The finding from the Heart and Estrogen/Progestin Replacement Study (HERS) of increased coronary risk restricted to the first year after starting postmenopausal hormone therapy raises new questions about the role of hormone therapy in women with coronary heart disease. We assessed the risk of recurrent myocardial infarction or coronary heart disease death associated with the use and recent initiation of hormone therapy in women who survived a first myocardial infarction.

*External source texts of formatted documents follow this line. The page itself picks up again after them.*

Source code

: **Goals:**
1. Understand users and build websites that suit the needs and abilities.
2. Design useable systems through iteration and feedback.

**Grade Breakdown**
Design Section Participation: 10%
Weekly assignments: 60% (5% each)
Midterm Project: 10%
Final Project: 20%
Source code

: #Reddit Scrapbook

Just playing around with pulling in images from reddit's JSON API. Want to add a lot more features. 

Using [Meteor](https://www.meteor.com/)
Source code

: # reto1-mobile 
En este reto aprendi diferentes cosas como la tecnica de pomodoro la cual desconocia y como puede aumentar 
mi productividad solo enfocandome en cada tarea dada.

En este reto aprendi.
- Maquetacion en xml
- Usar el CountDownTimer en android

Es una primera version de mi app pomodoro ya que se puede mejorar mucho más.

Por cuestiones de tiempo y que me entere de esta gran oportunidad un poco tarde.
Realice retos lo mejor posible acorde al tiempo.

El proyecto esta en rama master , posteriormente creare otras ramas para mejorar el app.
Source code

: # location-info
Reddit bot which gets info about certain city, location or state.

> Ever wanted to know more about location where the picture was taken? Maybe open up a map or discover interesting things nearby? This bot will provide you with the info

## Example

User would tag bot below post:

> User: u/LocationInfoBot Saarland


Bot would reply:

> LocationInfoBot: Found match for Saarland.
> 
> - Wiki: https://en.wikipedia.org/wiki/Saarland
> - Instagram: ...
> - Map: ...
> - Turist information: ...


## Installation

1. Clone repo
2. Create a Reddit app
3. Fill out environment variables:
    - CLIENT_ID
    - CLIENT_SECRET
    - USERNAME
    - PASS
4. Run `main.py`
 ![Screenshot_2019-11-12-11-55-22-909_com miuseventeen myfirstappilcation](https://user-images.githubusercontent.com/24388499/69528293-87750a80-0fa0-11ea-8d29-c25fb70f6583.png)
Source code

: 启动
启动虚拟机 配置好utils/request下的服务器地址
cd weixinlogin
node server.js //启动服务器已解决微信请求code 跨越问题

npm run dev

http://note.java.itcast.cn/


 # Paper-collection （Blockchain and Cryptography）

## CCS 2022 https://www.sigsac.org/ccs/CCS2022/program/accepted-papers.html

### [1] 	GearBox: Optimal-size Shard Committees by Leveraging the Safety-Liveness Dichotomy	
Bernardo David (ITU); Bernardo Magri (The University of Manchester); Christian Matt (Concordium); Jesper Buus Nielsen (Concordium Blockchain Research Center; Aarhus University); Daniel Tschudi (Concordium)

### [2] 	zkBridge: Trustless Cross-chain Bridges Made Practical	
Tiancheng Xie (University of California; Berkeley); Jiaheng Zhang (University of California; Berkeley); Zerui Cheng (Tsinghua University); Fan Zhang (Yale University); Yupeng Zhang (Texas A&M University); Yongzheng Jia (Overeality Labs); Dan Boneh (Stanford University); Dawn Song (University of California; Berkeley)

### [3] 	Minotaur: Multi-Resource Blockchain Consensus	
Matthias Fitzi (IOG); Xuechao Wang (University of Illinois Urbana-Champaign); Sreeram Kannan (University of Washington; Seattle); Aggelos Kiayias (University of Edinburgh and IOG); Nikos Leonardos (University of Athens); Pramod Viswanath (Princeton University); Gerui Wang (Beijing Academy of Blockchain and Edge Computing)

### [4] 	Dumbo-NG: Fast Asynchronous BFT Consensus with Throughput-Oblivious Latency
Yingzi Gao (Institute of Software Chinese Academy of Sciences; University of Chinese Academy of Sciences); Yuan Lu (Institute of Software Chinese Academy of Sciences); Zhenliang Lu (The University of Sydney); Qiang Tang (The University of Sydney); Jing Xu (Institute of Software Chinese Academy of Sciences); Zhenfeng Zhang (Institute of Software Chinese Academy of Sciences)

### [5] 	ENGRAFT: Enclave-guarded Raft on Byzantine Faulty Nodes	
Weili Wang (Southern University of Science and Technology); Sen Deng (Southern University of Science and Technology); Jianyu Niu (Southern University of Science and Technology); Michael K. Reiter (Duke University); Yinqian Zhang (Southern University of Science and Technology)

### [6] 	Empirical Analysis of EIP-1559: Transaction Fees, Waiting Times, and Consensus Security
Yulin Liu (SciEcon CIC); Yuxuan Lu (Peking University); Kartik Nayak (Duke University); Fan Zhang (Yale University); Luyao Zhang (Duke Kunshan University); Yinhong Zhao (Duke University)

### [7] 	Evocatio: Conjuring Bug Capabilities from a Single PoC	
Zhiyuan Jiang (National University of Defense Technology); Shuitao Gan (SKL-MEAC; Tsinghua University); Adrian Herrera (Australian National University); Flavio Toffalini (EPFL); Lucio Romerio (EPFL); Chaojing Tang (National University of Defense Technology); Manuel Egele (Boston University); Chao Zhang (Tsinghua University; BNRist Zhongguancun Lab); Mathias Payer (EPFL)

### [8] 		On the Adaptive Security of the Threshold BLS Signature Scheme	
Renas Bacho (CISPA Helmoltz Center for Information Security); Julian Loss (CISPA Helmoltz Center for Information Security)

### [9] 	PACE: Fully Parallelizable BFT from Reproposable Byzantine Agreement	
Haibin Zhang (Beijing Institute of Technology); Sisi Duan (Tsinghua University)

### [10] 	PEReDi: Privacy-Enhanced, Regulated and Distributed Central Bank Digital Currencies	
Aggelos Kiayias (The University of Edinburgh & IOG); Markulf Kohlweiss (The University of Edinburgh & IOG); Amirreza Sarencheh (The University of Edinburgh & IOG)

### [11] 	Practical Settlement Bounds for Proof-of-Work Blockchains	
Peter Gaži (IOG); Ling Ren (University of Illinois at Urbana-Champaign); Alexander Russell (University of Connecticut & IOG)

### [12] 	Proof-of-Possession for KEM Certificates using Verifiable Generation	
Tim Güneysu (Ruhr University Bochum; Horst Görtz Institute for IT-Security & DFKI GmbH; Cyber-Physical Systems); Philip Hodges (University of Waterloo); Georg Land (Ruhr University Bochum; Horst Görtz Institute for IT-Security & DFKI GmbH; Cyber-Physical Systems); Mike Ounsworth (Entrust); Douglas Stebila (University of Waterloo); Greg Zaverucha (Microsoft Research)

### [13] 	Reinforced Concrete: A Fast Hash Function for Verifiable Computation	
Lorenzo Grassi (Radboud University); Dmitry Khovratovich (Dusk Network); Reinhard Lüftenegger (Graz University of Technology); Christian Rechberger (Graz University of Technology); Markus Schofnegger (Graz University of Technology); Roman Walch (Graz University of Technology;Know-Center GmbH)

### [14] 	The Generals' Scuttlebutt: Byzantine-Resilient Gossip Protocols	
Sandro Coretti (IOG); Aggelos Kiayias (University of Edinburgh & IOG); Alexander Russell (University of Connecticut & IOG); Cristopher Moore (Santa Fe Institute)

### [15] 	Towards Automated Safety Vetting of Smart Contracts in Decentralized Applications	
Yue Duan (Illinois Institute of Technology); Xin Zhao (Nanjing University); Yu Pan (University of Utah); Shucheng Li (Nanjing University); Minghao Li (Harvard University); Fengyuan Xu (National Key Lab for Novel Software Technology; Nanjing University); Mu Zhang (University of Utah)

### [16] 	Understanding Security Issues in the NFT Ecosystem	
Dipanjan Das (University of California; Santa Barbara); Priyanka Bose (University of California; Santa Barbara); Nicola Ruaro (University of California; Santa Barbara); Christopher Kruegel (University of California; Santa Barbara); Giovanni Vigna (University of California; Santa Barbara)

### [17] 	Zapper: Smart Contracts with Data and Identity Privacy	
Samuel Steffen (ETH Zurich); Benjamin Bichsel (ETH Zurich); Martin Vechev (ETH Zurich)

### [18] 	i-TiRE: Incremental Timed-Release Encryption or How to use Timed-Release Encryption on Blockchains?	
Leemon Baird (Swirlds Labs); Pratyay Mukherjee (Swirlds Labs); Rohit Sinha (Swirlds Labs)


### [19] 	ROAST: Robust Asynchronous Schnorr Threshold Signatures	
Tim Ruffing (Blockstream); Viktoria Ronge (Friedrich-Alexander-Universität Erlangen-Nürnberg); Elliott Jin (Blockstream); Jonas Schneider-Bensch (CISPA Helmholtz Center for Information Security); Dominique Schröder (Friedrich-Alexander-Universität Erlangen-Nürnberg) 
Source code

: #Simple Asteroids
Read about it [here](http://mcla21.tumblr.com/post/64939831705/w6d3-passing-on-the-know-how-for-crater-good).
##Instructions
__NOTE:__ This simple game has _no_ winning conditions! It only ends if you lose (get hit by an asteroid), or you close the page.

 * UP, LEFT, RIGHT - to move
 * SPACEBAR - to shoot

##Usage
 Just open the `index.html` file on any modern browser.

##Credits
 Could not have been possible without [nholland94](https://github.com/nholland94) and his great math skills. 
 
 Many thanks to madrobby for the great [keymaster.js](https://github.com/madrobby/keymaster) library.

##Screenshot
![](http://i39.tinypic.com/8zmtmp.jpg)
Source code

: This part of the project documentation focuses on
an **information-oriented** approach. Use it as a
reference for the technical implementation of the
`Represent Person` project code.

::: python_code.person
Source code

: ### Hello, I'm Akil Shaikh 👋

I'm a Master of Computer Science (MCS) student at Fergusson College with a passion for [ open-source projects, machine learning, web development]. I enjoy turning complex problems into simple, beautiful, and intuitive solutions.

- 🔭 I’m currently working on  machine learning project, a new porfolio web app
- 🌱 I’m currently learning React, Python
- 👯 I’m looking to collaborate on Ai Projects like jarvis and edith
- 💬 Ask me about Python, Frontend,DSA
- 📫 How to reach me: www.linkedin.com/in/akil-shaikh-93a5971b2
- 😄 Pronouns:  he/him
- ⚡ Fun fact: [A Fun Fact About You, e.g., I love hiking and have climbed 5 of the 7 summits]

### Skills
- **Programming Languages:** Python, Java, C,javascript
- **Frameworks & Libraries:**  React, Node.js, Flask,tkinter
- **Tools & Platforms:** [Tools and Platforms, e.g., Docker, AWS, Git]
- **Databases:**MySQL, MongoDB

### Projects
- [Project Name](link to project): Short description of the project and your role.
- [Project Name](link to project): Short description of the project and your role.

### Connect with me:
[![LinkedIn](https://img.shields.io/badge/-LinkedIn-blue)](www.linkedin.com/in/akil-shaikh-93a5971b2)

The setting for this population-based inception cohort study was Group Health Cooperative, a health maintenance organization. We studied 981 postmenopausal women who survived to hospital discharge after their first myocardial infarction between July 1, 1986, and December 31, 1996. We obtained information on hormone use from the Group Health Cooperative computerized pharmacy database and identified recurrent coronary events by medical record review.
During median follow-up of 3.5 years, there were 186 recurrent coronary events. There was no difference in the risk of recurrent coronary events between current users of hormone therapy and other women (adjusted relative hazard [RH], 0.96; 95% confidence interval [CI], 0.62-1.50). Relative to the risk in women not currently using hormones, there was a suggestion of increased risk during the first 60 days after starting hormone therapy (RH, 2.16; 95% CI, 0.94-4.95) and reduced risk with current hormone use for longer than 1 year (RH, 0.76; 95% CI, 0.42-1.36).
These results are consistent with the findings from the HERS, suggesting a transitory increase in coronary risk after starting hormone therapy in women with established coronary heart disease and a decreased risk thereafter.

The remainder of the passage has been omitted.